Il nous faut faire la différence entre unité et union ; si l’unité était totale, la question de la refonte en une seule organisation pourrait être envisagée. Nous n’en sommes pas (encore) là ; ce que nous pratiquons régulièrement, c’est l’union, le front commun. Bien évidemment, nous ne sommes pas d’accord sur tout ; certains par exemple mettent en avant l’augmentation des minima sociaux quand d’autres revendiquent en priorité l’indemnisation de toutes les formes de chômage. Une partie souhaiterait siéger dans les instances dédiées quand d’autres ne demandent qu’à être consultés. Ou encore la première revendication de certaines organisations reste l’emploi quand d’autres se battent plutôt sur le revenu. Ce sont de vraies différences de choix, de stratégie, d’objectifs, de projet de société, mais nous avons, ensemble, décidé de formulations qui permettent un affichage commun, en tous les cas pour ce qui concerne les expressions publiques.

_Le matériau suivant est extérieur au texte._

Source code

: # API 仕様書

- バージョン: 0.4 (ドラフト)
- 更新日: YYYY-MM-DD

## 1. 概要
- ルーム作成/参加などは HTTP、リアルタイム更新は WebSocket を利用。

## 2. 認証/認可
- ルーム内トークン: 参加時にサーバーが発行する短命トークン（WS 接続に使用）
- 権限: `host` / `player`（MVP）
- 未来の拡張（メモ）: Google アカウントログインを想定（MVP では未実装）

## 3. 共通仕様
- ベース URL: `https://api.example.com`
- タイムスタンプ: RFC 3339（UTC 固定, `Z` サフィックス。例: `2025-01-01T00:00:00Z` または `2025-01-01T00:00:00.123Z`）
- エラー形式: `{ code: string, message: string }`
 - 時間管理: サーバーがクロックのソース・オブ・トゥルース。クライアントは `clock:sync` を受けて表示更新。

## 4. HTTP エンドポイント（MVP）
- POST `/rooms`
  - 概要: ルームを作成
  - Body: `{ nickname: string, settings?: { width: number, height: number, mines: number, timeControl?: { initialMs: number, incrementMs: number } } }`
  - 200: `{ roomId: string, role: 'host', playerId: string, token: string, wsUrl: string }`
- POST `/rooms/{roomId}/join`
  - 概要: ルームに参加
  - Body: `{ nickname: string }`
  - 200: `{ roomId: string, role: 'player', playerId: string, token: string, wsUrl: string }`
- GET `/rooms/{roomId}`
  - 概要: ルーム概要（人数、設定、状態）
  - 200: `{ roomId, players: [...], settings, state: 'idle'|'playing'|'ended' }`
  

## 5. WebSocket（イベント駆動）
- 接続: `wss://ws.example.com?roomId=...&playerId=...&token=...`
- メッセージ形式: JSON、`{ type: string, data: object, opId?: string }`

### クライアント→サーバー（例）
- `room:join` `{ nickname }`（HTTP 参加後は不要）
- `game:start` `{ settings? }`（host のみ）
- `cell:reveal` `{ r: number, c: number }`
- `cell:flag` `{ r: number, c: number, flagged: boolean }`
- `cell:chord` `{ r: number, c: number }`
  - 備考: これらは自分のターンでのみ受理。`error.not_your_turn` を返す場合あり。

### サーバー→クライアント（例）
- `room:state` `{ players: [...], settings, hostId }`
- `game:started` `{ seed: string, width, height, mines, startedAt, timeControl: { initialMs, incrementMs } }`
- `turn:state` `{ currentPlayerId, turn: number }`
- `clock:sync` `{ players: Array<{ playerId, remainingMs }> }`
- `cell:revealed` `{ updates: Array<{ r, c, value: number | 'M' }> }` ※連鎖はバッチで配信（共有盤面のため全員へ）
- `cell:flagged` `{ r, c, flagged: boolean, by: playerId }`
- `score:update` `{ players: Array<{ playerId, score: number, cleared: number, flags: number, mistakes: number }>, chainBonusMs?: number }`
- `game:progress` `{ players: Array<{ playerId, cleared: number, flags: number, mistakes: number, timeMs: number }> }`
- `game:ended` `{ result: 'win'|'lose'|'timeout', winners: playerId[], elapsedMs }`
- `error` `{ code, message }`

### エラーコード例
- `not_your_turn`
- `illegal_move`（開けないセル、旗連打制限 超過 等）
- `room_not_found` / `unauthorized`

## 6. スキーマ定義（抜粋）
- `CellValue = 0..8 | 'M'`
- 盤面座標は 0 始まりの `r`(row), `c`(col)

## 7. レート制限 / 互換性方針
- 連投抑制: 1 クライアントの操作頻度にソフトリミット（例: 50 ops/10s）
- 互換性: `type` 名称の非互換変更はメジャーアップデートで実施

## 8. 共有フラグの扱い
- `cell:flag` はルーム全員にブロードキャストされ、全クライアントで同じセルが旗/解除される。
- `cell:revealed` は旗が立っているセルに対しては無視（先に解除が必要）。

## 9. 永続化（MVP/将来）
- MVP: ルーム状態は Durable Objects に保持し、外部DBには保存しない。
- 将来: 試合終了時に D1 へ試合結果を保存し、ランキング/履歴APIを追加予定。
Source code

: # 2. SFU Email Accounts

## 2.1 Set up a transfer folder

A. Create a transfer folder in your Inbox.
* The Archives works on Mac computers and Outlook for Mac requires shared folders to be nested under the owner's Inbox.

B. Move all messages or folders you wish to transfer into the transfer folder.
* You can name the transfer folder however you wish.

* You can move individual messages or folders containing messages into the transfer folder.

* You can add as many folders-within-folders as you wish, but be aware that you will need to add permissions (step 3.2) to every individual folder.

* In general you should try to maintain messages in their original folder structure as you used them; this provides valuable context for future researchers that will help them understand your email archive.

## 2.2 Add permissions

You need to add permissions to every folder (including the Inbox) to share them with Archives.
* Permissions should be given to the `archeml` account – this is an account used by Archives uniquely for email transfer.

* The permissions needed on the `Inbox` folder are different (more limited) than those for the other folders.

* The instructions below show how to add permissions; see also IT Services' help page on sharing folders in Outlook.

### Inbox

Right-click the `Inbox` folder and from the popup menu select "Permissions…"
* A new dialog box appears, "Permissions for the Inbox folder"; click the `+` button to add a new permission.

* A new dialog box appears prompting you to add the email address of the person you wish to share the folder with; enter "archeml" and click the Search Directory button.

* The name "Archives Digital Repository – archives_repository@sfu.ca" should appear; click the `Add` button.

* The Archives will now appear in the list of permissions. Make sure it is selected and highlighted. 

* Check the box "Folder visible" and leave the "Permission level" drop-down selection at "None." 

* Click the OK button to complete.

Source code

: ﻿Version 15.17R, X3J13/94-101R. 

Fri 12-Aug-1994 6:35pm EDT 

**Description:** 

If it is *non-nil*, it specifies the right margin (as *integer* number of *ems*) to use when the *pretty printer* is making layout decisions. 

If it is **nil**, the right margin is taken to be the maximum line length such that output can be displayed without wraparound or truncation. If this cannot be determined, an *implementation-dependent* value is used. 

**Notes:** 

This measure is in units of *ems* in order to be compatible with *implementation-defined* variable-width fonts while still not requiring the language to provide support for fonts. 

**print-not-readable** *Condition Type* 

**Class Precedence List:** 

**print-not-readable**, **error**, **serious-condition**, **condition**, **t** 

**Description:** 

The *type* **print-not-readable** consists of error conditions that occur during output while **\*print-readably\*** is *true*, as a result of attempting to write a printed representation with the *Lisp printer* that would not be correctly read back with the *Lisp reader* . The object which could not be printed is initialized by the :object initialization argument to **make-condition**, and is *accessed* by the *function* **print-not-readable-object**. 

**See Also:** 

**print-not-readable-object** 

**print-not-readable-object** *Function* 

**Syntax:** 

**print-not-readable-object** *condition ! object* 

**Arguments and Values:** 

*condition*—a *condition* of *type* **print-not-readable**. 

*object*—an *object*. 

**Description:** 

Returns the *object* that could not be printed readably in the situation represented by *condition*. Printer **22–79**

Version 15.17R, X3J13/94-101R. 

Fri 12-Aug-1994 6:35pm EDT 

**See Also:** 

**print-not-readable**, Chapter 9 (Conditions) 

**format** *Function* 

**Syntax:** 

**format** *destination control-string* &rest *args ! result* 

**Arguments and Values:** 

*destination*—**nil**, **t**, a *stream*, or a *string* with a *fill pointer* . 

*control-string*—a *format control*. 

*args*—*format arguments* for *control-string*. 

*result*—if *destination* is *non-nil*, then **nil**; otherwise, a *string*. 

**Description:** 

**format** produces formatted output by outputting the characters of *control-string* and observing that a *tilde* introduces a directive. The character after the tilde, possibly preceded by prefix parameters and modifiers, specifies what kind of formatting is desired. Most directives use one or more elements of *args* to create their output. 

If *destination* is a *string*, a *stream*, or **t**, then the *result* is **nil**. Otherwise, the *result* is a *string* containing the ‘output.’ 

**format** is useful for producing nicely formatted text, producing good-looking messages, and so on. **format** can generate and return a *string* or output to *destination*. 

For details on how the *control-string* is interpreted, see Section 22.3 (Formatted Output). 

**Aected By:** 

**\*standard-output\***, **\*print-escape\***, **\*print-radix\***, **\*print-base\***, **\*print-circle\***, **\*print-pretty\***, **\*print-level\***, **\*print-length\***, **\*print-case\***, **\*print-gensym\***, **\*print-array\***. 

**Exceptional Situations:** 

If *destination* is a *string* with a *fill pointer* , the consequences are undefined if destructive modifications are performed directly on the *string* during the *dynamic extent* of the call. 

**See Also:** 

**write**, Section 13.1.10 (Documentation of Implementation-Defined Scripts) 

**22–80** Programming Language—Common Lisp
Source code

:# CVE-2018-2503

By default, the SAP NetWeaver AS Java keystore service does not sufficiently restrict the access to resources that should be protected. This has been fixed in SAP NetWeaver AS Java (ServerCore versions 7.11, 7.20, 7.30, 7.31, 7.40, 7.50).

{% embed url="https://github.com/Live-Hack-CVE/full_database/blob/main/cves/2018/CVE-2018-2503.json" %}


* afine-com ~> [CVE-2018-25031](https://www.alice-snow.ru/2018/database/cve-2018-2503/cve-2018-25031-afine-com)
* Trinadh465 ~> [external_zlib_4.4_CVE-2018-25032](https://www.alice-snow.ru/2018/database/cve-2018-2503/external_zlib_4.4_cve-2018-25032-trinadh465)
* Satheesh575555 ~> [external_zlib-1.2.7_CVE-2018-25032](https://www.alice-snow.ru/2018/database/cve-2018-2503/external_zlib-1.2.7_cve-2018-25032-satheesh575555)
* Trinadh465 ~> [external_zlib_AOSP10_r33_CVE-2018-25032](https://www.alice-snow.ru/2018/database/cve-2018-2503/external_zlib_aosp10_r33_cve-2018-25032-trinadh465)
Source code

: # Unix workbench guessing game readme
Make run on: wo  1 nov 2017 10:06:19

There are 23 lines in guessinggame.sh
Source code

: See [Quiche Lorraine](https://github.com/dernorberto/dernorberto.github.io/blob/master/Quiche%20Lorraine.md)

Car si beaucoup se positionnent pour la défense de l’emploi, à juste titre, très peu prennent en compte le vécu, la situation, les droits des chômeurs et chômeuses ; comme si le modèle social, économique et politique ne pouvait être qu’un. Et puis, n’être que des chiffres, des courbes, des pourcentages, des statistiques ne nous suffit pas, loin s’en faut. Nos vies, c’est maintenant que nous les vivons et nous n’avons pas le temps de glorifier le retour éventuel de la sacro-sainte croissance et du très hypothétique plein emploi.

Chacune de nos associations et syndicat a évidemment une réalité bien particulière, avec des histoires, des individus différents, des expériences multiples. Cette question d’être une seule et unique organisation pourrait se poser. Même si aujourd’hui ce ne serait pas simple car les femmes et les hommes sont attaché-es à leurs organisations, à leurs histoires, à leurs expériences et souvenirs de luttes, d’occupations, de fêtes…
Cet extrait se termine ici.